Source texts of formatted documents
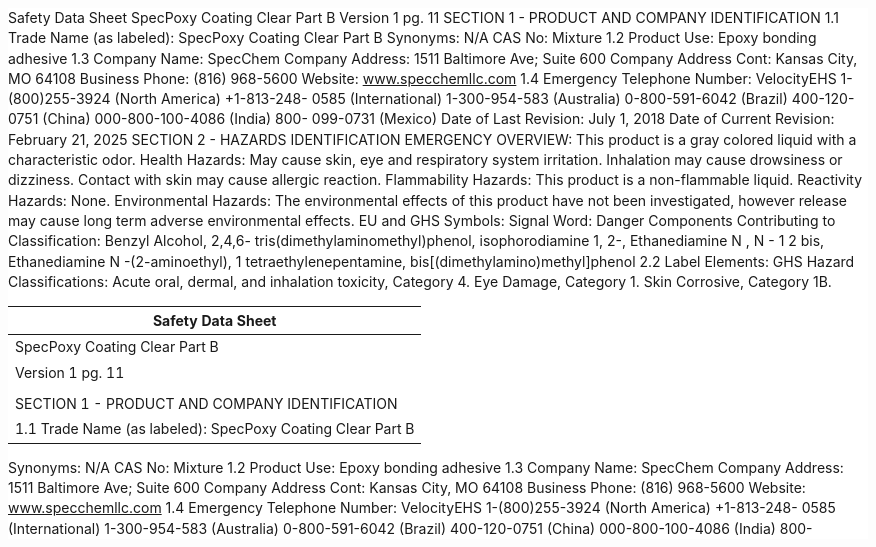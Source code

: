 Safety Data Sheet
SpecPoxy Coating Clear Part B
Version 1 pg. 11
SECTION 1 - PRODUCT AND COMPANY IDENTIFICATION
1.1 Trade Name (as labeled): SpecPoxy Coating Clear Part B
Synonyms: N/A
CAS No: Mixture
1.2 Product Use: Epoxy bonding adhesive
1.3 Company Name: SpecChem
Company Address: 1511 Baltimore Ave; Suite 600
Company Address Cont: Kansas City, MO 64108
Business Phone: (816) 968-5600
Website: www.specchemllc.com
1.4 Emergency Telephone Number: VelocityEHS 1-(800)255-3924 (North America) +1-813-248-
0585 (International) 1-300-954-583 (Australia) 0-800-591-6042
(Brazil) 400-120-0751 (China) 000-800-100-4086 (India) 800-
099-0731 (Mexico)
Date of Last Revision: July 1, 2018
Date of Current Revision: February 21, 2025
SECTION 2 - HAZARDS IDENTIFICATION
EMERGENCY OVERVIEW: This product is a gray colored liquid with a characteristic odor.
Health Hazards: May cause skin, eye and respiratory system irritation. Inhalation may cause
drowsiness or dizziness. Contact with skin may cause allergic reaction.
Flammability Hazards: This product is a non-flammable liquid.
Reactivity Hazards: None.
Environmental Hazards: The environmental effects of this product have not been investigated,
however release may cause long term adverse environmental effects.
EU and GHS Symbols:
Signal Word: Danger
Components Contributing to Classification: Benzyl Alcohol, 2,4,6-
tris(dimethylaminomethyl)phenol,
isophorodiamine 1, 2-, Ethanediamine N , N -
1 2
bis, Ethanediamine N -(2-aminoethyl),
1
tetraethylenepentamine,
bis[(dimethylamino)methyl]phenol
2.2 Label Elements:
GHS Hazard Classifications: Acute oral, dermal, and inhalation toxicity,
Category 4.
Eye Damage, Category 1.
Skin Corrosive, Category 1B.

| Safety Data Sheet |
| --- |
| SpecPoxy Coating Clear Part B |
| Version 1 pg. 11 |
| |
| SECTION 1 - PRODUCT AND COMPANY IDENTIFICATION |
| 1.1 Trade Name (as labeled): SpecPoxy Coating Clear Part B
Synonyms: N/A
CAS No: Mixture
1.2 Product Use: Epoxy bonding adhesive
1.3 Company Name: SpecChem
Company Address: 1511 Baltimore Ave; Suite 600
Company Address Cont: Kansas City, MO 64108
Business Phone: (816) 968-5600
Website: www.specchemllc.com
1.4 Emergency Telephone Number: VelocityEHS 1-(800)255-3924 (North America) +1-813-248-
0585 (International) 1-300-954-583 (Australia) 0-800-591-6042
(Brazil) 400-120-0751 (China) 000-800-100-4086 (India) 800-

GOAL OF THE EXERCISE
The records above are to be repeated word for word, with the pictures omitted.

EXPECTED ANSWER
Source code

: Safety Data Sheet
SpecPoxy Coating Clear Part B
Version 1 pg. 11
SECTION 1 - PRODUCT AND COMPANY IDENTIFICATION
1.1 Trade Name (as labeled): SpecPoxy Coating Clear Part B
Synonyms: N/A
CAS No: Mixture
1.2 Product Use: Epoxy bonding adhesive
1.3 Company Name: SpecChem
Company Address: 1511 Baltimore Ave; Suite 600
Company Address Cont: Kansas City, MO 64108
Business Phone: (816) 968-5600
Website: www.specchemllc.com
1.4 Emergency Telephone Number: VelocityEHS 1-(800)255-3924 (North America) +1-813-248-
0585 (International) 1-300-954-583 (Australia) 0-800-591-6042
(Brazil) 400-120-0751 (China) 000-800-100-4086 (India) 800-
099-0731 (Mexico)
Date of Last Revision: July 1, 2018
Date of Current Revision: February 21, 2025
SECTION 2 - HAZARDS IDENTIFICATION
EMERGENCY OVERVIEW: This product is a gray colored liquid with a characteristic odor.
Health Hazards: May cause skin, eye and respiratory system irritation. Inhalation may cause
drowsiness or dizziness. Contact with skin may cause allergic reaction.
Flammability Hazards: This product is a non-flammable liquid.
Reactivity Hazards: None.
Environmental Hazards: The environmental effects of this product have not been investigated,
however release may cause long term adverse environmental effects.
EU and GHS Symbols:
Signal Word: Danger
Components Contributing to Classification: Benzyl Alcohol, 2,4,6-
tris(dimethylaminomethyl)phenol,
isophorodiamine 1, 2-, Ethanediamine N , N -
1 2
bis, Ethanediamine N -(2-aminoethyl),
1
tetraethylenepentamine,
bis[(dimethylamino)methyl]phenol
2.2 Label Elements:
GHS Hazard Classifications: Acute oral, dermal, and inhalation toxicity,
Category 4.
Eye Damage, Category 1.
Skin Corrosive, Category 1B.

| Safety Data Sheet |
| --- |
| SpecPoxy Coating Clear Part B |
| Version 1 pg. 11 |
| |
| SECTION 1 - PRODUCT AND COMPANY IDENTIFICATION |
| 1.1 Trade Name (as labeled): SpecPoxy Coating Clear Part B
Synonyms: N/A
CAS No: Mixture
1.2 Product Use: Epoxy bonding adhesive
1.3 Company Name: SpecChem
Company Address: 1511 Baltimore Ave; Suite 600
Company Address Cont: Kansas City, MO 64108
Business Phone: (816) 968-5600
Website: www.specchemllc.com
1.4 Emergency Telephone Number: VelocityEHS 1-(800)255-3924 (North America) +1-813-248-
0585 (International) 1-300-954-583 (Australia) 0-800-591-6042
(Brazil) 400-120-0751 (China) 000-800-100-4086 (India) 800-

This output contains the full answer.